10. What security will you have to provide?
The security for a housing loan is typically a first mortgage of the property, normally by way of deposit of title deeds. Banks also sometimes ask for other collateral security as may be necessary. Some banks insist on margin / down payment (borrowers contribution to the creation of an asset) to be maintained / made also.
Collateral security assigned to your bank could be life insurance policies, the surrender value of which is set at a certain percentage to the loan amount, guarantees from solvent guarantors, pledge of shares/ securities and investments like KVP/ NSC etc. that are acceptable to your banker. Banks would also require you to ensure that the title to the property is free from any encumbrance. (i.e., there should not be any existing mortgage, loan or litigation, which is likely to affect the title to the property adversely).
11. What precautions do you need to take if you are purchasing a property that is not a newly built one?
Ensure that the documents being provided to you are not colour photocopies. Check the internet for other modus operandi to fraud and ensure clear title to the asset. Seek advice only from authentic sources such as your bank.
Get the no encumbrance certificate to find the true title holder and if it is mortgaged to any financier. Obtain all tax papers to ensure that all documents are up to date.
12. Can you repay your loan ahead of schedule? Is pre-payment of loan allowed?
Yes, most banks allow you to repay the loan ahead of schedule by making lump sum payments. However, many banks charge early repayment penalties up to 2-3% of the principal amount outstanding. Prepayment penalty may vary according to the reasons and source of funds – if you obtain a loan from another bank for pre-payment the charges are usually higher than when you pay from your own sources. However, you may credit more than your EMI amount into your loan account on a periodic basis and bring down your interest burden as and when funds are available with you. Most banks do not charge a pre-payment penalty if you deposit more than your EMI payable on a periodic basis. Please check such stipulations while availing the loan.
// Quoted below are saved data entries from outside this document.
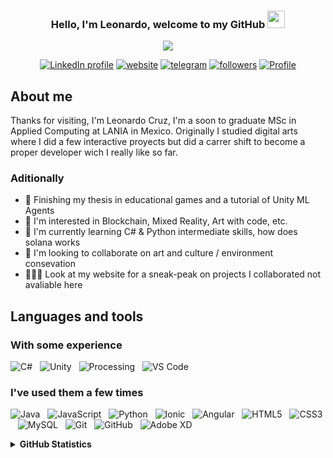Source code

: <h3 align="center">
  Hello, I'm Leonardo, welcome to my GitHub
  <img src="https://media.giphy.com/media/hvRJCLFzcasrR4ia7z/giphy.gif" width="28">
</h3>

<!-- Typing SVG by DenverCoder1 - https://github.com/DenverCoder1/readme-typing-svg check it out it's so cool-->
<p align="center">
  <a href="https://github.com/DenverCoder1/readme-typing-svg">
  <img src="https://readme-typing-svg.herokuapp.com/?lines=I'm%20a%20new%20Developer!;Former%20Digital%20Artist;Can't%20draw%20tho;Love%20learning%20new%20things;Please%20hire%20me!&font=Fira%20Code&center=true&width=440&height=45&color=339900&vCenter=true&size=22"></a>


<p align="center">
  <a href="www.linkedin.com/in/leonardocruz1122">
    <img alt="LinkedIn profile" title="Contact me on LinkedIn!" src="https://img.shields.io/badge/-LinkedIn-0e76a8?style=for-the-badge&logo=Linkedin&logoColor=white"/></a> 
  <a href="https://leocruzg.github.io/">
    <img alt="website" title="Watch my website" src="https://img.shields.io/badge/Website-C79600?style=for-the-badge&logo=google-chrome&logoColor=white"/></a> 
  <a href="https://t.me/LeoCruzG">
    <img alt="telegram" title="Follow me on Twitter" src="https://img.shields.io/badge/-Telegram-0088cc?style=for-the-badge&logo=Telegram&logoColor=white"/></a>
  <a href="leonardo.cruz.1122@gmail.com">
    <img alt="followers" title="Follow me on Github" src="https://img.shields.io/badge/mail-cc3333?style=for-the-badge&logo=gmail&logoColor=white"/></a>
  <a href="https://github.com/LeoCruzG">
    <img alt="Profile" title="GitHub profile" src="https://img.shields.io/badge/github-339999?style=for-the-badge&logo=github&logoColor=white"/></a>
</p>

## About me
Thanks for visiting, I'm Leonardo Cruz, I'm a soon to graduate MSc in Applied Computing at LANIA in Mexico. 
Originally I studied digital arts where I did a few interactive proyects but did a carrer shift to become a proper developer wich I really like so far.

### Aditionally

- 🔭 Finishing my thesis in educational games and a tutorial of Unity ML Agents
- 👀 I'm interested in Blockchain, Mixed Reality, Art with code, etc.
- 🌱 I'm currently learning C# & Python intermediate skills, how does solana works
- 💞️ I'm looking to collaborate on art and culture / environment consevation
- 👨🏻‍💻 Look at my website for a sneak-peak on projects I collaborated not avaliable here

## Languages and tools
### With some experience 
![C#](https://img.shields.io/badge/-C%20Sharp-black?logo=csharp&style=social)&nbsp;&nbsp;
![Unity](https://img.shields.io/badge/-Unity-black?logo=Unity&style=social)&nbsp;&nbsp;
![Processing](https://img.shields.io/badge/-Processing-black?logo=processingfoundation&style=social)&nbsp;&nbsp;
![VS Code](https://img.shields.io/badge/-VS%20Code-black?logo=visualstudiocode&style=social)&nbsp;&nbsp;

### I've used them a few times 

![Java](https://img.shields.io/badge/-Java-black?logo=java&style=social)&nbsp;&nbsp;
![JavaScript](https://img.shields.io/badge/-JavaScript-black?logo=javascript&style=social)&nbsp;&nbsp;
![Python](https://img.shields.io/badge/-Python-black?logo=Python&style=social)&nbsp;&nbsp;
![Ionic](https://img.shields.io/badge/-Ionic-black?logo=ionic&style=social)&nbsp;&nbsp;
![Angular](https://img.shields.io/badge/-Angular-black?logo=angular&style=social)&nbsp;&nbsp;
![HTML5](https://img.shields.io/badge/-HTML5-black?logo=html5&style=social)&nbsp;&nbsp;
![CSS3](https://img.shields.io/badge/-CSS3-black?logo=css3&style=social)&nbsp;&nbsp;
![MySQL](https://img.shields.io/badge/-MySQL-black?logo=mysql&style=social)&nbsp;&nbsp;
![Git](https://img.shields.io/badge/-Git-black?logo=git&style=social)&nbsp;&nbsp;
![GitHub](https://img.shields.io/badge/-GitHub-black?logo=github&style=social)&nbsp;&nbsp;
![Adobe XD](https://img.shields.io/badge/-Adobe%20XD-black?logo=adobexd&style=social)&nbsp;&nbsp;

<details>
  <summary><b> GitHub Statistics </b></summary>
    <img height="180em" src="https://github-readme-stats.vercel.app/api?username=leocruzg&count_private=true&show_icons=true&include_all_commits=true&theme=merko"/>
    <img height="180em" src="https://github-readme-stats.vercel.app/api/top-langs/?username=leocruzg&hide=TeX&layout=compact&theme=merko&show_icons=true"/>
    
</details>


<!---
LeoCruzG/LeoCruzG is a ✨ special ✨ repository because its `README.md` (this file) appears on your GitHub profile.
You can click the Preview link to take a look at your changes.

![Leonardo's GitHub stats](https://github-readme-stats.vercel.app/api?username=leocruzg&count_private=true&show_icons=true&include_all_commits=true&theme=merko)
![Top Langs](https://github-readme-stats.vercel.app/api/top-langs/?username=leocruzg&hide=TeX&layout=compact&theme=merko&show_icons=true)
--->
13. What are Switch over charges/ balances transfer charges?
When other banks reduce the interest rate, you may prefer to close your account with the bank with whom you are banking, to avail of the loan from the bank offering reduced rates of interest. You have to pay pre-payment charges for doing so. In order to ensure that their customers do not approach other banks for availing reduced interest rates, banks allow customers to switch over from a higher interest loan to a lower interest loan by paying a switch over fees which is lesser than the pre-payment charges. Generally switchover fee is taken as percentage of the outstanding loan amount.
Keep up-dating yourself on various changes in the home loan market. Visit the branch, discuss with the officials to get the best out of any changes in the home loan scenario.
14. Do you get a tax benefit on the loan?
Yes. Resident Indians are eligible for certain tax benefits on both principal and interest components of a loan under the Income Tax Act, 1961. Under the current laws, you are entitled to an income tax rebate for interest repayment up to Rs. 1,50,000 /- per annum. Moreover, you can get added tax benefits under Section 80 C on repayment of principal amount up to Rs. 1,00,000 /- per annum.